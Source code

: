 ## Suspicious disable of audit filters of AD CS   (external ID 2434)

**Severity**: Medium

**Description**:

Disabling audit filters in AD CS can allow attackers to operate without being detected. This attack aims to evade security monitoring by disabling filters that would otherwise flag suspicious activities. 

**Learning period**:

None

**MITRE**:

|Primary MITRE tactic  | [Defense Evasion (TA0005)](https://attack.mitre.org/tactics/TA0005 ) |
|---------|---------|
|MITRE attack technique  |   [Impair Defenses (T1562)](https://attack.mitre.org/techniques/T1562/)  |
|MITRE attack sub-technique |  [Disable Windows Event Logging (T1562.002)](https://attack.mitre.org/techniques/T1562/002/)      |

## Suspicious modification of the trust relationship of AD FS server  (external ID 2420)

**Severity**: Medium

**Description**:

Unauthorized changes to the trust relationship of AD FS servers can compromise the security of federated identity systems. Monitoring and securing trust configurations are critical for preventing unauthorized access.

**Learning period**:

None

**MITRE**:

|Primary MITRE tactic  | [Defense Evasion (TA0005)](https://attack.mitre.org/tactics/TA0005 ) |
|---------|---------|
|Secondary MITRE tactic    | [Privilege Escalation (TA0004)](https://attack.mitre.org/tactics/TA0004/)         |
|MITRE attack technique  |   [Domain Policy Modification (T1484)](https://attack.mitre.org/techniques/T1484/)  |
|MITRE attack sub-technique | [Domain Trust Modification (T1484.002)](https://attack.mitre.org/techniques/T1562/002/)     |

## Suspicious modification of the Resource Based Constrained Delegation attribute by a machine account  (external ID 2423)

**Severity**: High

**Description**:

□ □ □ □ □ □ □

The full set of entries should appear again, unchanged, line by line.

Source code

: ## Suspicious disable of audit filters of AD CS   (external ID 2434)

**Severity**: Medium

**Description**:

Disabling audit filters in AD CS can allow attackers to operate without being detected. This attack aims to evade security monitoring by disabling filters that would otherwise flag suspicious activities. 

**Learning period**:

None

**MITRE**:

|Primary MITRE tactic  | [Defense Evasion (TA0005)](https://attack.mitre.org/tactics/TA0005 ) |
|---------|---------|
|MITRE attack technique  |   [Impair Defenses (T1562)](https://attack.mitre.org/techniques/T1562/)  |
|MITRE attack sub-technique |  [Disable Windows Event Logging (T1562.002)](https://attack.mitre.org/techniques/T1562/002/)      |

## Suspicious modification of the trust relationship of AD FS server  (external ID 2420)

**Severity**: Medium

**Description**:

Unauthorized changes to the trust relationship of AD FS servers can compromise the security of federated identity systems. Monitoring and securing trust configurations are critical for preventing unauthorized access.

**Learning period**:

None

**MITRE**:

|Primary MITRE tactic  | [Defense Evasion (TA0005)](https://attack.mitre.org/tactics/TA0005 ) |
|---------|---------|
|Secondary MITRE tactic    | [Privilege Escalation (TA0004)](https://attack.mitre.org/tactics/TA0004/)         |
|MITRE attack technique  |   [Domain Policy Modification (T1484)](https://attack.mitre.org/techniques/T1484/)  |
|MITRE attack sub-technique | [Domain Trust Modification (T1484.002)](https://attack.mitre.org/techniques/T1562/002/)     |

## Suspicious modification of the Resource Based Constrained Delegation attribute by a machine account  (external ID 2423)

**Severity**: High

**Description**:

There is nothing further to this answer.